**EXERCISE GOAL:** Once the line containing "Importantly, we interpret" is found, copy that line and all remaining lines of the records exactly, including the last one, and add nothing.

**DATA EXTRACT:**
- - - - - - -

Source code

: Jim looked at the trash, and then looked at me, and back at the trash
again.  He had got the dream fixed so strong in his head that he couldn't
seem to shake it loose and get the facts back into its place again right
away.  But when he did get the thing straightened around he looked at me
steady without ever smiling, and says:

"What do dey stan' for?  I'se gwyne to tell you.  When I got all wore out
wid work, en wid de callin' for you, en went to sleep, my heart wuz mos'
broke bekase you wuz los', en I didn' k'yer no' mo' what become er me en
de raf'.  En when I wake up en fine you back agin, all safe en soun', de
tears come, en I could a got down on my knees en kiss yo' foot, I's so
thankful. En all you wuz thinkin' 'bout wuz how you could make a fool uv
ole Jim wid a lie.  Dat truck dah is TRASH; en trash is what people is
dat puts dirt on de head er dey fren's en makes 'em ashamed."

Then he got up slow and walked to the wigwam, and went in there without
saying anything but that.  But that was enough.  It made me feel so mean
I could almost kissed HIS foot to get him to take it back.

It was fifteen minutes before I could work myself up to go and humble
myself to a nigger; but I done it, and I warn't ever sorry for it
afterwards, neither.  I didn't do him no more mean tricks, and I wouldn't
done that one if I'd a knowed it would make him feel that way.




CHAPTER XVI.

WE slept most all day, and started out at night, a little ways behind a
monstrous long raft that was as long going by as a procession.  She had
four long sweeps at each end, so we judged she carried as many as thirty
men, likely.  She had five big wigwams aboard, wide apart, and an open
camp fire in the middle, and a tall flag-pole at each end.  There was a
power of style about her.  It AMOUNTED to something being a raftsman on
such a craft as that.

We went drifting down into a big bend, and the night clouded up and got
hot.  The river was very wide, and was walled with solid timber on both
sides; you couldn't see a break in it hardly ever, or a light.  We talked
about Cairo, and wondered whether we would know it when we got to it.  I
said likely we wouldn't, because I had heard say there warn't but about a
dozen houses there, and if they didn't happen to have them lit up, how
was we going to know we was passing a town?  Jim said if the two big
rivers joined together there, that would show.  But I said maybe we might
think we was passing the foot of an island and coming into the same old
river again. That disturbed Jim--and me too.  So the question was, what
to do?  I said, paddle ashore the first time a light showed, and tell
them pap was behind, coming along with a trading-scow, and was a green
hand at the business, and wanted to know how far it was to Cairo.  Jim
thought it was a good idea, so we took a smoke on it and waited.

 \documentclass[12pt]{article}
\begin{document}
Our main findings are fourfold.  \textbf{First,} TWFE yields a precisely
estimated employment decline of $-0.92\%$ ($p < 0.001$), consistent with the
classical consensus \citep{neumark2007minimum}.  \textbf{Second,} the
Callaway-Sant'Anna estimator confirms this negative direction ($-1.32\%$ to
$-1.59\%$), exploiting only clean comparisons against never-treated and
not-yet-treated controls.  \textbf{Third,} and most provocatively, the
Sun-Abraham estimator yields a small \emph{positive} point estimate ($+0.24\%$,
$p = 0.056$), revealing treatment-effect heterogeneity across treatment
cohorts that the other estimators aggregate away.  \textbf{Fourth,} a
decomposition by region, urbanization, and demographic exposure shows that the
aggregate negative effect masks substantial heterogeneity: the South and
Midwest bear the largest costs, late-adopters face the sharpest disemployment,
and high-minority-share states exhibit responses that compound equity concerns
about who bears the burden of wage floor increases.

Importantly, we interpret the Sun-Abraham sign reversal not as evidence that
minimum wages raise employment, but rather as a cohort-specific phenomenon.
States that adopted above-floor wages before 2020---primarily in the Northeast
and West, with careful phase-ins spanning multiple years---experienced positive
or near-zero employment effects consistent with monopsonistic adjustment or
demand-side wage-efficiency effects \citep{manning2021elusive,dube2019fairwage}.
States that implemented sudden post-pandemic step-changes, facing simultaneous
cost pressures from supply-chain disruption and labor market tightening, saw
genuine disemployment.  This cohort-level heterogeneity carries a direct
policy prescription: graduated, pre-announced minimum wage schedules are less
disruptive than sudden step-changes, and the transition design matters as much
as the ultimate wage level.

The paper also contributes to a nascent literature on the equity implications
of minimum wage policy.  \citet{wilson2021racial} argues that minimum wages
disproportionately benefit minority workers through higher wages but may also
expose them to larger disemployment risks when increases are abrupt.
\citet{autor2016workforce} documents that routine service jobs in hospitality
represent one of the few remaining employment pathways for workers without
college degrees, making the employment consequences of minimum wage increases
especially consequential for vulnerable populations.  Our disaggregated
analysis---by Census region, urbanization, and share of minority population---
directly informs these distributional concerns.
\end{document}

- - - - - - -

**ANSWER TO THIS EXERCISE:**
Importantly, we interpret the Sun-Abraham sign reversal not as evidence that
minimum wages raise employment, but rather as a cohort-specific phenomenon.
States that adopted above-floor wages before 2020---primarily in the Northeast
and West, with careful phase-ins spanning multiple years---experienced positive
or near-zero employment effects consistent with monopsonistic adjustment or
demand-side wage-efficiency effects \citep{manning2021elusive,dube2019fairwage}.
States that implemented sudden post-pandemic step-changes, facing simultaneous
cost pressures from supply-chain disruption and labor market tightening, saw
genuine disemployment.  This cohort-level heterogeneity carries a direct
policy prescription: graduated, pre-announced minimum wage schedules are less
disruptive than sudden step-changes, and the transition design matters as much
as the ultimate wage level.

The paper also contributes to a nascent literature on the equity implications
of minimum wage policy.  \citet{wilson2021racial} argues that minimum wages
disproportionately benefit minority workers through higher wages but may also
expose them to larger disemployment risks when increases are abrupt.
\citet{autor2016workforce} documents that routine service jobs in hospitality
represent one of the few remaining employment pathways for workers without
college degrees, making the employment consequences of minimum wage increases
especially consequential for vulnerable populations.  Our disaggregated
analysis---by Census region, urbanization, and share of minority population---
directly informs these distributional concerns.
\end{document}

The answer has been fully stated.